Latest Spanish Property Market News

High prices and political criticism affect demand for holiday homes.  Expansion 10 May 2007

The confluence of a number of factors are affecting demand for holiday homes in Spain reports Grupo i, a specialist consultancy.  Grupo i believes that the high levels of new homes coming on stream may create a situation of oversupply.  They also believe that high prices, following several years of double digit growth, are affecting demand for buyers seeking to buy a holiday home with €300,000 being the critical price point.  As a result, developers are reducing the number of properties being built and taking longer to bring them to market, 22 months versus 10 months in 2003.  Ignacio Pindado of Grupo i believes domestic demand will not fall much but that demand from non-residents has been affected not only by high prices but also by recent urban planning scandals, such as the Malaya investigation in Marbella and the land grab abuses in the Valencia region.

UK Inland Revenue scraps benefit-in-kind treatment for Directors of companies owning overseas properties.  Sunday Times 25 March 2007

UK residents who have purchased a property abroad via a company have, until recently, been regarded as shadow Directors who are being provided accommodation and hence subject to income tax on this "benefit-in-kind".  However, provided that the property is the company's only asset and is used solely by the owner, the Inland Revenue will no longer consider the property as a benefit-in-kind.  The decision is retrospective and those that have been paying the tax will be able to claim refunds from the Revenue.


Junta de Andalucia studying possibility of reducing Inheritance Tax.  Expansion 19 April 2007

The Junta de Andalucia has announced that it is studying simplifying, and in some cases reducing, Inheritance Tax in the Autonomous Region.  Proposed changes include unifying Groups I and II, increasing tax free allowances, reducing tax rates for Groups III and IV and simplifying the process.

It is still possible to buy a property at less than €1,000 p/m2. Expansion 12 April 07

A study by Expansion identifies 10 Spanish cities where it is still possible to buy property for less than €1,000 per m2.  These include: Alicante, Jerez de la Frontera, Granada, Jaen, Murcia, Salamanca, Sevilla and Santander.

"Incorrect" valuations to be more difficult, Metro 12 March 2007


The proposed new Mortgage Law will place further obligations on valuation companies to ensure that they are not subject to undue influence by banks and other interested parties when valuing properties for mortgage purposes.  Penalties for infractions include up a fine of up to 1% of the value of their assets, subject to a maximum of Euro 300,000.

Spanish property market slowdown gathers pace  Various March 2007

El Pais reports that “the party is over”, at least according to Joan Ollen – president of Barcelona’s professional association of estate agents.

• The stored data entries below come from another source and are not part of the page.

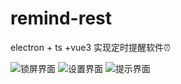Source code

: # remind-rest
electron + ts +vue3 实现定时提醒软件⏰

![锁屏界面](https://github.com/lei4519/remind-rest/blob/master/public/rest.png)
![设置界面](https://github.com/lei4519/remind-rest/blob/master/public/setting.png)
![提示界面](https://github.com/lei4519/remind-rest/blob/master/public/tips.png)

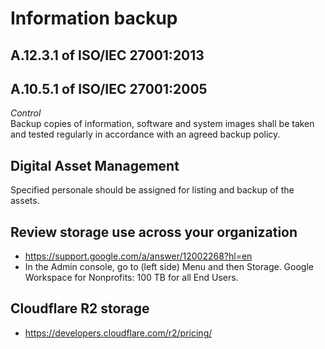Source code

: # Information backup
## A.12.3.1 of ISO/IEC 27001:2013
## A.10.5.1 of ISO/IEC 27001:2005
<i>Control</i><br>
Backup copies of information, software and system images shall be taken and tested regularly in accordance with an agreed backup policy.
## Digital Asset Management
Specified personale should be assigned for listing and backup of the assets.
## Review storage use across your organization
 - https://support.google.com/a/answer/12002268?hl=en
 - In the Admin console, go to (left side) Menu and then Storage. Google Workspace for Nonprofits: 100 TB for all End Users.
## Cloudflare R2 storage
 - https://developers.cloudflare.com/r2/pricing/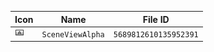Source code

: | Icon | Name | File ID |
| ---  | ---  | ---     |
| ![](SceneViewAlpha.png) | `SceneViewAlpha` | `5689812610135952391` |
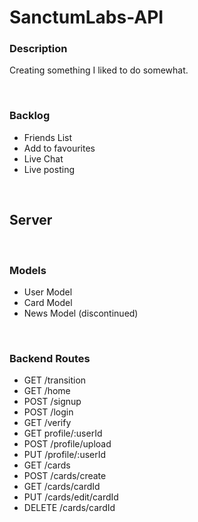 # SanctumLabs-API

### Description

Creating something I liked to do somewhat.

<br>

### Backlog

- Friends List
- Add to favourites
- Live Chat
- Live posting 

<br>

## Server

<br>

### Models

- User Model
- Card Model
- News Model (discontinued)

<br>

### Backend Routes

- GET /transition
- GET /home
- POST /signup
- POST /login
- GET /verify
- GET profile/:userId
- POST /profile/upload
- PUT /profile/:userId
- GET /cards
- POST /cards/create
- GET /cards/cardId
- PUT /cards/edit/cardId
- DELETE /cards/cardId
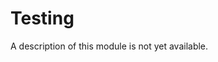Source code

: <!-- doxy
\page refTesting Module 'Testing'
/doxy -->

# Testing

A description of this module is not yet available.
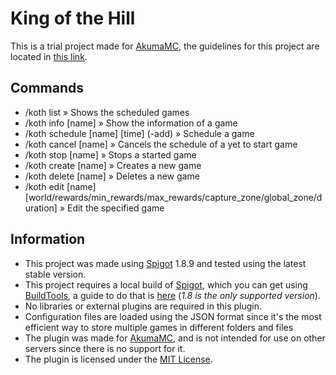 # King of the Hill

This is a trial project made for [AkumaMC](https://www.akumamc.net/), the guidelines for this project are
located in [this link](https://docs.google.com/document/d/1chJ7oqXzj7a-XgDcMKhHIwdJoAbhOcS-gEeLmDBfao0/edit).

## Commands

- /koth list » Shows the scheduled games
- /koth info [name] » Show the information of a game
- /koth schedule [name] [time] (-add) » Schedule a game
- /koth cancel [name] » Cancels the schedule of a yet to start game
- /koth stop [name] » Stops a started game
- /koth create [name] » Creates a new game
- /koth delete [name] » Deletes a new game
- /koth edit [name] [world/rewards/min_rewards/max_rewards/capture_zone/global_zone/duration] » Edit the specified game

## Information

- This project was made using [Spigot](https://spigotmc.org/) 1.8.9 and tested using the latest stable version.
- This project requires a local build of [Spigot](https://spigotmc.org/), which you can get
  using [BuildTools](https://hub.spigotmc.org/jenkins/job/BuildTools/), a guide to do that
  is [here](https://www.spigotmc.org/wiki/buildtools/) (*1.8 is the only supported version*).
- No libraries or external plugins are required in this plugin.
- Configuration files are loaded using the JSON format since it's the most efficient way to store multiple games in
  different folders and files
- The plugin was made for [AkumaMC](https://www.akumamc.net/), and is not intended for use on other servers
  since there is no support for it.
- The plugin is licensed under the [MIT License](https://choosealicense.com/licenses/mit/).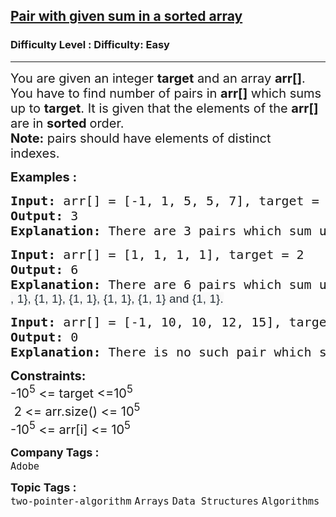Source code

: <h2><a href="https://www.geeksforgeeks.org/problems/pair-with-given-sum-in-a-sorted-array4940/1">Pair with given sum in a sorted array</a></h2><h3>Difficulty Level : Difficulty: Easy</h3><hr><div class="problems_problem_content__Xm_eO"><p><span style="font-size: 20px;">You are given an integer <strong>target</strong> and an array <strong>arr[]</strong>. You have to find number of pairs in <strong>arr[]</strong> which sums up to <strong>target</strong>. It is given that the elements of the <strong>arr[]</strong> are in <strong>sorted </strong>order.<br><strong>Note:</strong> pairs should have elements of distinct indexes.&nbsp;</span></p>
<p><span style="font-size: 20px;"><strong>Examples :</strong></span></p>
<pre><span style="font-size: 20px;"><strong>Input: </strong>arr[] = [-1, 1, 5, 5, 7], target = 6
<strong>Output: </strong>3
<strong>Explanation: </strong>There are 3 pairs which sum up to 6 : {1, 5}, {1, 5} and {-1, 7}.
</span></pre>
<pre><span style="font-size: 20px;"><strong>Input: </strong>arr[] = [1, 1, 1, 1], target = 2<br></span><strong style="font-size: 20px;">Output: </strong><span style="font-size: 20px;">6<br></span><strong style="font-size: 20px;">Explanation: </strong><span style="font-size: 20px;">There are 6 pairs which sum up to 2 : {<span style="color: #273239; font-family: Nunito, sans-serif; font-size: 14pt; letter-spacing: 0.162px; text-wrap-mode: wrap; background-color: #f9f9f9;">1, 1}, {1, 1}, {1, 1}, {1, 1}, {1, 1} and {1, 1}.</span></span></pre>
<pre><span style="font-size: 20px;"><strong>Input: </strong>arr[] = [-1, 10, 10, 12, 15], target = 125
<strong>Output: </strong>0
<strong>Explanation: </strong>There is no such pair which sums up to 125.</span></pre>
<p><span style="font-size: 20px;"><strong>Constraints:</strong><br>-10<sup>5</sup> &lt;= target &lt;=10<sup>5</sup><br>&nbsp;2 &lt;= arr.size() &lt;= 10<sup>5</sup><br>-10<sup>5</sup> &lt;= arr[i] &lt;= 10<sup>5</sup></span></p></div><p><span style=font-size:18px><strong>Company Tags : </strong><br><code>Adobe</code>&nbsp;<br><p><span style=font-size:18px><strong>Topic Tags : </strong><br><code>two-pointer-algorithm</code>&nbsp;<code>Arrays</code>&nbsp;<code>Data Structures</code>&nbsp;<code>Algorithms</code>&nbsp;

This is based on the fact that sales of resale properties have fallen by between 40% and 50% since June 2006. Figures from the land register also reveal that the number of property transactions in Spain has been falling for some time, with 22,800 fewer transactions in the first quarter of 2006, compared to the same period the year before.

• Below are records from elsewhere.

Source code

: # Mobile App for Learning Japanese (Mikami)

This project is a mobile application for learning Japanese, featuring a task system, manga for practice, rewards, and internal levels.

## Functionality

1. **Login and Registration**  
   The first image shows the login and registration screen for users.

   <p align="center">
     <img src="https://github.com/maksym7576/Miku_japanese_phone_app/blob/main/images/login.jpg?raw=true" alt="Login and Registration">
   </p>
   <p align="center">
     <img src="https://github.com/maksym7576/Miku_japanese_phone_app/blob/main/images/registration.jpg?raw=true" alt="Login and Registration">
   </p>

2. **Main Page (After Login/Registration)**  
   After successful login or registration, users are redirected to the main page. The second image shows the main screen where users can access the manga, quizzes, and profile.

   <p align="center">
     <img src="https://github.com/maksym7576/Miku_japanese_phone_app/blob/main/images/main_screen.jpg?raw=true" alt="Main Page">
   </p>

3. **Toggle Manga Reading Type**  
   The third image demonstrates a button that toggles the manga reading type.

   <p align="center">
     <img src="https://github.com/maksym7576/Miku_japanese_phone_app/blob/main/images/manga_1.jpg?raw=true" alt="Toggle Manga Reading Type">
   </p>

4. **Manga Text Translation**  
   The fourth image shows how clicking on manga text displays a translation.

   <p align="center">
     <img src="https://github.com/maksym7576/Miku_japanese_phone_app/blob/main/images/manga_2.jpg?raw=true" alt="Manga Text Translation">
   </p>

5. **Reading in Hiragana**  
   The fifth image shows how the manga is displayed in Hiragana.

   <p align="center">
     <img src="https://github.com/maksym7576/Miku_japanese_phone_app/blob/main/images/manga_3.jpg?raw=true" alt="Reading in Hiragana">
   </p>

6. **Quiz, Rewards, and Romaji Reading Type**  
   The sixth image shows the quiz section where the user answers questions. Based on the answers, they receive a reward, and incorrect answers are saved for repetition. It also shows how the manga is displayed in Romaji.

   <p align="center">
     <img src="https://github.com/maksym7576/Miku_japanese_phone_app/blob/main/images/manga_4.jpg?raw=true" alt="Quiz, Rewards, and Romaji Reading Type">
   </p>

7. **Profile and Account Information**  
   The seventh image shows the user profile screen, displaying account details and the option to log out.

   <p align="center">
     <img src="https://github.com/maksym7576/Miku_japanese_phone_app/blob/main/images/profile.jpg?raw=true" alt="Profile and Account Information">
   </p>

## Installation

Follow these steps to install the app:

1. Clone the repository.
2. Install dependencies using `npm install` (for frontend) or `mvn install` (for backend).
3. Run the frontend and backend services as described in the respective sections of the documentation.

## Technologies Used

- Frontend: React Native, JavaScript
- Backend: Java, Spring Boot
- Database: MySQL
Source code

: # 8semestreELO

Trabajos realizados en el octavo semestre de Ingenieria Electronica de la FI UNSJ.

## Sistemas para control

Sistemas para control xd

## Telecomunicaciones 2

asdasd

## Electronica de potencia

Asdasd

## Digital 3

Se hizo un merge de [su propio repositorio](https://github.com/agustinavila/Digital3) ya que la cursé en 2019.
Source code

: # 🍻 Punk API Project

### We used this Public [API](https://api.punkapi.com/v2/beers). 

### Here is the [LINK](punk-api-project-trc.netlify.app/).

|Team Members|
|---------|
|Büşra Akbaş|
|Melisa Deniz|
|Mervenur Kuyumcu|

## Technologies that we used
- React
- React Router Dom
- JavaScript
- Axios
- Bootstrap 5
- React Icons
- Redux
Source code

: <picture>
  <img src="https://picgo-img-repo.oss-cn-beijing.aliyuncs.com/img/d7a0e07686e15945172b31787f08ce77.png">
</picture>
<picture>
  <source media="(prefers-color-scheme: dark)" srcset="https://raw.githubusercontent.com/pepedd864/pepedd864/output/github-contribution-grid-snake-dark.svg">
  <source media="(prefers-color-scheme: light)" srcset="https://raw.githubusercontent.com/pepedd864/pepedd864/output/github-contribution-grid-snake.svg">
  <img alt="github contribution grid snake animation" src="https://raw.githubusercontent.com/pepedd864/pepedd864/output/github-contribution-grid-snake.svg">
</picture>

The Spanish financial newspaper El Economista reports that property developers in Spain are beginning to feel the pinch as their margins shrink. The article refers to a report from the consultancy Grupo I showing that developers’ before tax margins have fallen from 15%-20% in 1990, to 13-18% in 2005, and 9%-14% this year (estimated).

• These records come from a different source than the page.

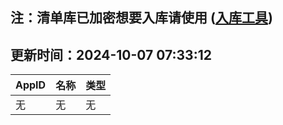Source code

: ## 注：清单库已加密想要入库请使用 ([入库工具](https://github.com/BlankTMing/ManifestAutoUpdate/releases))

## 更新时间：2024-10-07 07:33:12
| AppID | 名称 | 类型  |
| :-------------------- | :----------------------------- | :----------- |
| 无 | 无 | 无 |
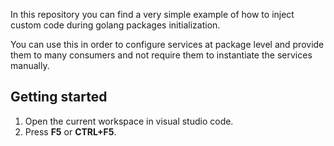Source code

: In this repository you can find a very simple example of how to inject custom code during golang
packages initialization.

You can use this in order to configure services at package level and provide them to many consumers
and not require them to instantiate the services manually.

## Getting started

1. Open the current workspace in visual studio code.
1. Press **F5** or **CTRL+F5**.
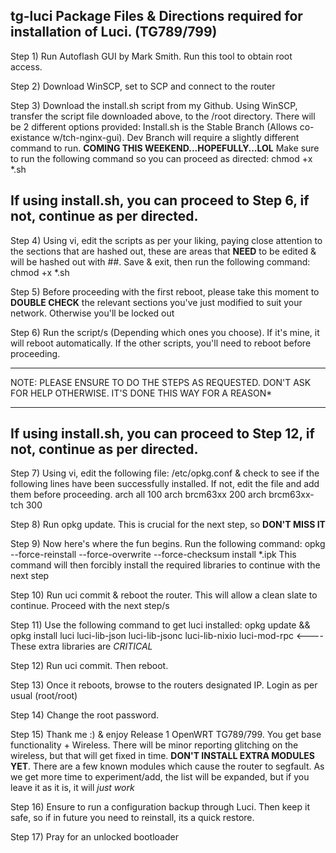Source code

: tg-luci
Package Files & Directions required for installation of Luci. (TG789/799)
-
Step 1) Run Autoflash GUI by Mark Smith. Run this tool to obtain root access.

Step 2) Download WinSCP, set to SCP and connect to the router

Step 3) Download the install.sh script from my Github.
	Using WinSCP, transfer the script file downloaded above, to the /root directory.
	There will be 2 different options provided:
	Install.sh is the Stable Branch (Allows co-existance w/tch-nginx-gui).
	Dev Branch will require a slightly different command to run. **COMING THIS WEEKEND...HOPEFULLY...LOL**
	Make sure to run the following command so you can proceed as directed: chmod +x *.sh

If using install.sh, you can proceed to Step 6, if not, continue as per directed.
-
Step 4) Using vi, edit the scripts as per your liking, paying close attention to the sections that are hashed out, these are areas that **NEED** to be edited & will be hashed out with ##.
		Save & exit, then run the following command: chmod +x *.sh

Step 5) Before proceeding with the first reboot, please take this moment to **DOUBLE CHECK** the relevant sections you've just modified to suit your network. Otherwise you'll be locked out

Step 6) Run the script/s (Depending which ones you choose). If it's mine, it will reboot automatically. If the other scripts, you'll need to reboot before proceeding.

****************************************************************************************************************
NOTE: PLEASE ENSURE TO DO THE STEPS AS REQUESTED. DON'T ASK FOR HELP OTHERWISE. IT'S DONE THIS WAY FOR A REASON*
****************************************************************************************************************

If using install.sh, you can proceed to Step 12, if not, continue as per directed.
-
Step 7) Using vi, edit the following file: /etc/opkg.conf & check to see if the following lines have been successfully installed. If not, edit the file and add them before proceeding.
		arch all 100
		arch brcm63xx 200
		arch brcm63xx-tch 300

Step 8) Run opkg update. This is crucial for the next step, so **DON'T MISS IT**

Step 9) Now here's where the fun begins. Run the following command: opkg --force-reinstall --force-overwrite --force-checksum install *.ipk
		 This command will then forcibly install the required libraries to continue with the next step

Step 10) Run uci commit & reboot the router. This will allow a clean slate to continue. Proceed with the next step/s

Step 11) Use the following command to get luci installed: opkg update && opkg install luci luci-lib-json luci-lib-jsonc luci-lib-nixio luci-mod-rpc <---- These extra libraries are *CRITICAL*

Step 12) Run uci commit. Then reboot.

Step 13) Once it reboots, browse to the routers designated IP. Login as per usual (root/root)

Step 14) Change the root password.

Step 15) Thank me :) & enjoy Release 1 OpenWRT TG789/799. You get base functionality + Wireless. There will be minor reporting glitching on the wireless, but that will get fixed in time.
		**DON'T INSTALL EXTRA MODULES YET**. There are a few known modules which cause the router to segfault. As we get more time to experiment/add, the list will be expanded, but if you leave it as 
		it is, it will *just work*

Step 16) Ensure to run a configuration backup through Luci. Then keep it safe, so if in future you need to reinstall, its a quick restore.

Step 17) Pray for an unlocked bootloader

According to ABC what most worries developers is the possibility of a price war to try and shift many of the newly built properties presently on the market.

Developers in the Autonomous Region of Valencia see the slowdown as a return to ‘normality’, according to an article in the regional newspaper ‘Levante’. In the recent boom years 50,000 properties were built and sold each year in the province of Alicante alone. Between now and the year 2010 developers forecast 65,000 property sales per annum in the whole of the Valencian Region, of which only half will be newly built properties. The article quotes Benjamin Muñoz of the Valencian developers’ association as saying that the slowdown “is a return to normality, and not a crisis.”